— What the task asks —
Without pictures, retype the following entries exactly.

— Stored data —
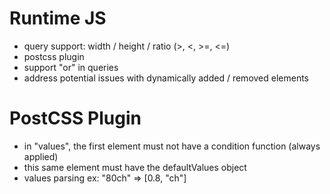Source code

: 
# Runtime JS

- query support: width / height / ratio (>, <, >=, <=)
- postcss plugin
- support "or" in queries
- address potential issues with dynamically added / removed elements

# PostCSS Plugin
- in "values", the first element must not have a condition function (always applied)
- this same element must have the defaultValues object
- values parsing ex: "80ch" => [0.8, "ch"]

— Task response —
Source code

: 
# Runtime JS

- query support: width / height / ratio (>, <, >=, <=)
- postcss plugin
- support "or" in queries
- address potential issues with dynamically added / removed elements

# PostCSS Plugin
- in "values", the first element must not have a condition function (always applied)
- this same element must have the defaultValues object
- values parsing ex: "80ch" => [0.8, "ch"]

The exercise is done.